# Work instructions
Nothing but an exact copy of the data should be output.

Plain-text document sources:
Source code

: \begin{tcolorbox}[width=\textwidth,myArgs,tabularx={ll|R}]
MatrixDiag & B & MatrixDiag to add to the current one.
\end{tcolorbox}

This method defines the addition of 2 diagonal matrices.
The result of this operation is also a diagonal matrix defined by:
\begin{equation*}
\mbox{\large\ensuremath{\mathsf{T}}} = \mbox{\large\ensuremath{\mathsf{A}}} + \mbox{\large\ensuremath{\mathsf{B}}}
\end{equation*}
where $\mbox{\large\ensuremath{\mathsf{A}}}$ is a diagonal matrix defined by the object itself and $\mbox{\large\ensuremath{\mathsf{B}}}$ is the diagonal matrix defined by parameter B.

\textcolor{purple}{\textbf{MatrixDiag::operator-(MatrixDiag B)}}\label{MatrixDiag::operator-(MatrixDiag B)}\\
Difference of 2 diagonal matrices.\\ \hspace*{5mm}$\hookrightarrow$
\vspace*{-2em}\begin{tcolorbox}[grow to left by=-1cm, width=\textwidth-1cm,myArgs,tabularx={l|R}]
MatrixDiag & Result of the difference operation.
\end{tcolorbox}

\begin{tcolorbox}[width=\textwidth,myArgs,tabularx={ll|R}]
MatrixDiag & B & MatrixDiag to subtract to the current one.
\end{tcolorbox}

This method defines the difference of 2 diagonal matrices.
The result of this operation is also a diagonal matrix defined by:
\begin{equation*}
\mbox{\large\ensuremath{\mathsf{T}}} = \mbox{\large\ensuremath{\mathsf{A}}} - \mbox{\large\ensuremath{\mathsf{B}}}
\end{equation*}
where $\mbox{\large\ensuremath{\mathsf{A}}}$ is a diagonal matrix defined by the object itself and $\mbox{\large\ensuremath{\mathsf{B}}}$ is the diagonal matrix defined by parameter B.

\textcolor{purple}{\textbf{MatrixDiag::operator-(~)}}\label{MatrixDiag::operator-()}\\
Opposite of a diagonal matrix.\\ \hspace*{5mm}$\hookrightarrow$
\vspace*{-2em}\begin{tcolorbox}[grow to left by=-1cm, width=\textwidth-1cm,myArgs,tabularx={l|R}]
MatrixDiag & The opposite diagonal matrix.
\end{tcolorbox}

# Problem solution
Source code

: \begin{tcolorbox}[width=\textwidth,myArgs,tabularx={ll|R}]
MatrixDiag & B & MatrixDiag to add to the current one.
\end{tcolorbox}

This method defines the addition of 2 diagonal matrices.
The result of this operation is also a diagonal matrix defined by:
\begin{equation*}
\mbox{\large\ensuremath{\mathsf{T}}} = \mbox{\large\ensuremath{\mathsf{A}}} + \mbox{\large\ensuremath{\mathsf{B}}}
\end{equation*}
where $\mbox{\large\ensuremath{\mathsf{A}}}$ is a diagonal matrix defined by the object itself and $\mbox{\large\ensuremath{\mathsf{B}}}$ is the diagonal matrix defined by parameter B.

\textcolor{purple}{\textbf{MatrixDiag::operator-(MatrixDiag B)}}\label{MatrixDiag::operator-(MatrixDiag B)}\\
Difference of 2 diagonal matrices.\\ \hspace*{5mm}$\hookrightarrow$
\vspace*{-2em}\begin{tcolorbox}[grow to left by=-1cm, width=\textwidth-1cm,myArgs,tabularx={l|R}]
MatrixDiag & Result of the difference operation.
\end{tcolorbox}

\begin{tcolorbox}[width=\textwidth,myArgs,tabularx={ll|R}]
MatrixDiag & B & MatrixDiag to subtract to the current one.
\end{tcolorbox}

This method defines the difference of 2 diagonal matrices.
The result of this operation is also a diagonal matrix defined by:
\begin{equation*}
\mbox{\large\ensuremath{\mathsf{T}}} = \mbox{\large\ensuremath{\mathsf{A}}} - \mbox{\large\ensuremath{\mathsf{B}}}
\end{equation*}
where $\mbox{\large\ensuremath{\mathsf{A}}}$ is a diagonal matrix defined by the object itself and $\mbox{\large\ensuremath{\mathsf{B}}}$ is the diagonal matrix defined by parameter B.

\textcolor{purple}{\textbf{MatrixDiag::operator-(~)}}\label{MatrixDiag::operator-()}\\
Opposite of a diagonal matrix.\\ \hspace*{5mm}$\hookrightarrow$
\vspace*{-2em}\begin{tcolorbox}[grow to left by=-1cm, width=\textwidth-1cm,myArgs,tabularx={l|R}]
MatrixDiag & The opposite diagonal matrix.
\end{tcolorbox}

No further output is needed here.